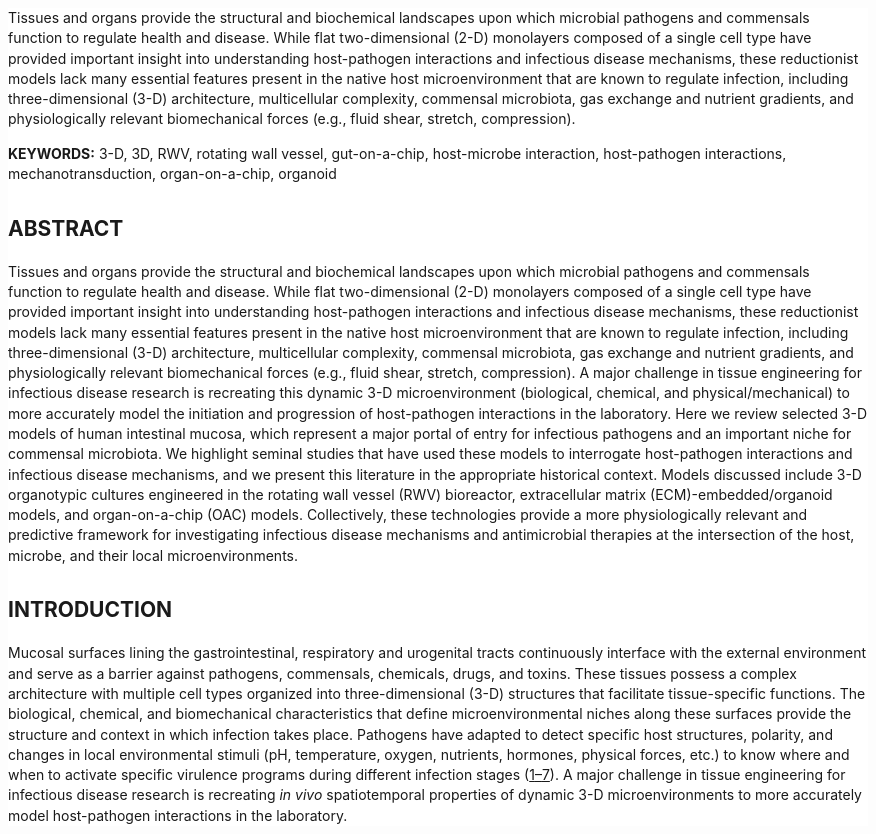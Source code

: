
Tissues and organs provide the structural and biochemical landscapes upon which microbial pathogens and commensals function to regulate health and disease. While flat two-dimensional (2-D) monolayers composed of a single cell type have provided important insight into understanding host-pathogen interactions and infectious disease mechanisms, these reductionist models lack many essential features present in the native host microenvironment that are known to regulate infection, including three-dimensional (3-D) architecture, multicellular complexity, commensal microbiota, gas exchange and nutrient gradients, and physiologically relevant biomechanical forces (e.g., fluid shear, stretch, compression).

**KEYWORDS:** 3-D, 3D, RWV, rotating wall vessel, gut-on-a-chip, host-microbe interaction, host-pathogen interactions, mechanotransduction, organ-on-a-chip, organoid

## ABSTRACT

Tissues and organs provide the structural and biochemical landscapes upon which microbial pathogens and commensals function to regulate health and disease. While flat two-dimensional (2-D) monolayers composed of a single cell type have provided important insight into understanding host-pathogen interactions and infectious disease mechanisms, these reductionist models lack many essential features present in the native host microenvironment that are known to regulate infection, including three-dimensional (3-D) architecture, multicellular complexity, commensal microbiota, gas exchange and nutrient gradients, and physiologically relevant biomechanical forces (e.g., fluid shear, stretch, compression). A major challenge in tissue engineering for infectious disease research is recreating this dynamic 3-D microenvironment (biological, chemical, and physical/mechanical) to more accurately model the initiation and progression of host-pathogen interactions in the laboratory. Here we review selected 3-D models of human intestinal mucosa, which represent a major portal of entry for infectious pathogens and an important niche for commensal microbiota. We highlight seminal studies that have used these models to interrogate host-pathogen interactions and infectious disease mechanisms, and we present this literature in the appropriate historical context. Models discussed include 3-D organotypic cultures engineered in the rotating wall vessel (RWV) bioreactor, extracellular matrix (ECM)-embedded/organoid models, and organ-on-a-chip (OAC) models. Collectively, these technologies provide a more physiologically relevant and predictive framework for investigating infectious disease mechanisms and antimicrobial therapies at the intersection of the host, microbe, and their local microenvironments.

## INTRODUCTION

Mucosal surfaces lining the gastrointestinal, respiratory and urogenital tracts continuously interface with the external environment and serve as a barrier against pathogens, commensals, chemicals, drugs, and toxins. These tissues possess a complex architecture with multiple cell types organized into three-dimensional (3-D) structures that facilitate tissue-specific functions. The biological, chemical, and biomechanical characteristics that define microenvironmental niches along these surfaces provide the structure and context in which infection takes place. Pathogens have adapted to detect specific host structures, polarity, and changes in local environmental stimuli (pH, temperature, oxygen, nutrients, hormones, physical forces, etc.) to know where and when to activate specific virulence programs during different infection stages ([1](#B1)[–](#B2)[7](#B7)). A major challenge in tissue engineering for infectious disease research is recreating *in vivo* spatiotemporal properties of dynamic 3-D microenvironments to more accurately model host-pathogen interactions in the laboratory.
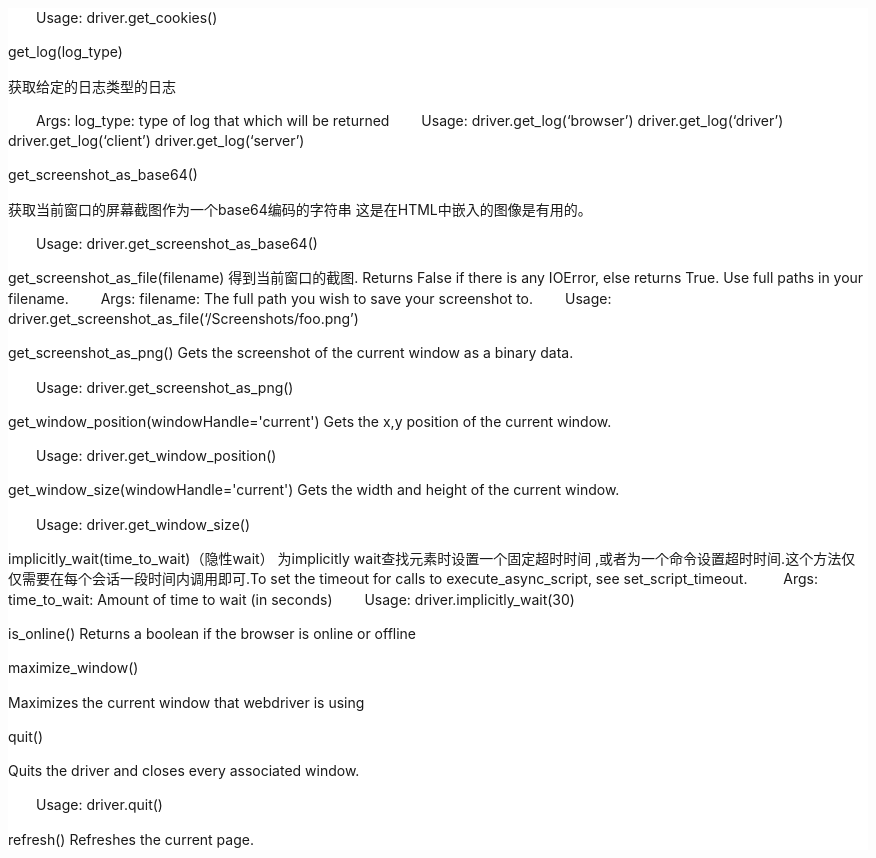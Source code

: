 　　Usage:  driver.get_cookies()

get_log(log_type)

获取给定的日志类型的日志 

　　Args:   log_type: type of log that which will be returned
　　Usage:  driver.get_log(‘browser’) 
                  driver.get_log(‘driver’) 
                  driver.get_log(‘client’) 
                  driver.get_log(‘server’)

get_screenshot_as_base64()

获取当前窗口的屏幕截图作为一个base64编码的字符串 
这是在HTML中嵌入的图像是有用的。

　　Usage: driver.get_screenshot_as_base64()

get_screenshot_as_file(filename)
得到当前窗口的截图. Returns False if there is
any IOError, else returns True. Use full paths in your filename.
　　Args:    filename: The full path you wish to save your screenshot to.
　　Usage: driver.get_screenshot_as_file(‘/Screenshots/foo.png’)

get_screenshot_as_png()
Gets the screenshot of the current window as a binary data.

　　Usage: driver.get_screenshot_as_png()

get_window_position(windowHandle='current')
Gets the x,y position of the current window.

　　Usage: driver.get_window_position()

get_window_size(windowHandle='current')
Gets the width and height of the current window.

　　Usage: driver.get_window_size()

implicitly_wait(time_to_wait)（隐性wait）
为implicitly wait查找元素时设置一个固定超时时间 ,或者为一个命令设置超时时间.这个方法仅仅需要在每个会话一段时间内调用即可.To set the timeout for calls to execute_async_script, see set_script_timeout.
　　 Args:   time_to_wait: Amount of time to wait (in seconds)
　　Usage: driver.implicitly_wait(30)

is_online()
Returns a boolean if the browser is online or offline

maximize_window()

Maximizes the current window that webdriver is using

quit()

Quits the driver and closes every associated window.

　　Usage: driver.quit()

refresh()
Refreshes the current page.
= = = = =
(Problem statement) Please reproduce the listing exactly, leaving out any pictures.

(Output for this exercise)
Source code

:
Tissues and organs provide the structural and biochemical landscapes upon which microbial pathogens and commensals function to regulate health and disease. While flat two-dimensional (2-D) monolayers composed of a single cell type have provided important insight into understanding host-pathogen interactions and infectious disease mechanisms, these reductionist models lack many essential features present in the native host microenvironment that are known to regulate infection, including three-dimensional (3-D) architecture, multicellular complexity, commensal microbiota, gas exchange and nutrient gradients, and physiologically relevant biomechanical forces (e.g., fluid shear, stretch, compression).

**KEYWORDS:** 3-D, 3D, RWV, rotating wall vessel, gut-on-a-chip, host-microbe interaction, host-pathogen interactions, mechanotransduction, organ-on-a-chip, organoid

## ABSTRACT

Tissues and organs provide the structural and biochemical landscapes upon which microbial pathogens and commensals function to regulate health and disease. While flat two-dimensional (2-D) monolayers composed of a single cell type have provided important insight into understanding host-pathogen interactions and infectious disease mechanisms, these reductionist models lack many essential features present in the native host microenvironment that are known to regulate infection, including three-dimensional (3-D) architecture, multicellular complexity, commensal microbiota, gas exchange and nutrient gradients, and physiologically relevant biomechanical forces (e.g., fluid shear, stretch, compression). A major challenge in tissue engineering for infectious disease research is recreating this dynamic 3-D microenvironment (biological, chemical, and physical/mechanical) to more accurately model the initiation and progression of host-pathogen interactions in the laboratory. Here we review selected 3-D models of human intestinal mucosa, which represent a major portal of entry for infectious pathogens and an important niche for commensal microbiota. We highlight seminal studies that have used these models to interrogate host-pathogen interactions and infectious disease mechanisms, and we present this literature in the appropriate historical context. Models discussed include 3-D organotypic cultures engineered in the rotating wall vessel (RWV) bioreactor, extracellular matrix (ECM)-embedded/organoid models, and organ-on-a-chip (OAC) models. Collectively, these technologies provide a more physiologically relevant and predictive framework for investigating infectious disease mechanisms and antimicrobial therapies at the intersection of the host, microbe, and their local microenvironments.

## INTRODUCTION

Mucosal surfaces lining the gastrointestinal, respiratory and urogenital tracts continuously interface with the external environment and serve as a barrier against pathogens, commensals, chemicals, drugs, and toxins. These tissues possess a complex architecture with multiple cell types organized into three-dimensional (3-D) structures that facilitate tissue-specific functions. The biological, chemical, and biomechanical characteristics that define microenvironmental niches along these surfaces provide the structure and context in which infection takes place. Pathogens have adapted to detect specific host structures, polarity, and changes in local environmental stimuli (pH, temperature, oxygen, nutrients, hormones, physical forces, etc.) to know where and when to activate specific virulence programs during different infection stages ([1](#B1)[–](#B2)[7](#B7)). A major challenge in tissue engineering for infectious disease research is recreating *in vivo* spatiotemporal properties of dynamic 3-D microenvironments to more accurately model host-pathogen interactions in the laboratory.
Source code

: 　　Usage:  driver.get_cookies()

get_log(log_type)

获取给定的日志类型的日志 

　　Args:   log_type: type of log that which will be returned
　　Usage:  driver.get_log(‘browser’) 
                  driver.get_log(‘driver’) 
                  driver.get_log(‘client’) 
                  driver.get_log(‘server’)

get_screenshot_as_base64()

获取当前窗口的屏幕截图作为一个base64编码的字符串 
这是在HTML中嵌入的图像是有用的。

　　Usage: driver.get_screenshot_as_base64()

get_screenshot_as_file(filename)
得到当前窗口的截图. Returns False if there is
any IOError, else returns True. Use full paths in your filename.
　　Args:    filename: The full path you wish to save your screenshot to.
　　Usage: driver.get_screenshot_as_file(‘/Screenshots/foo.png’)

get_screenshot_as_png()
Gets the screenshot of the current window as a binary data.

　　Usage: driver.get_screenshot_as_png()

get_window_position(windowHandle='current')
Gets the x,y position of the current window.

　　Usage: driver.get_window_position()

get_window_size(windowHandle='current')
Gets the width and height of the current window.

　　Usage: driver.get_window_size()

implicitly_wait(time_to_wait)（隐性wait）
为implicitly wait查找元素时设置一个固定超时时间 ,或者为一个命令设置超时时间.这个方法仅仅需要在每个会话一段时间内调用即可.To set the timeout for calls to execute_async_script, see set_script_timeout.
　　 Args:   time_to_wait: Amount of time to wait (in seconds)
　　Usage: driver.implicitly_wait(30)

is_online()
Returns a boolean if the browser is online or offline

maximize_window()

Maximizes the current window that webdriver is using

quit()

Quits the driver and closes every associated window.

　　Usage: driver.quit()

refresh()
Refreshes the current page.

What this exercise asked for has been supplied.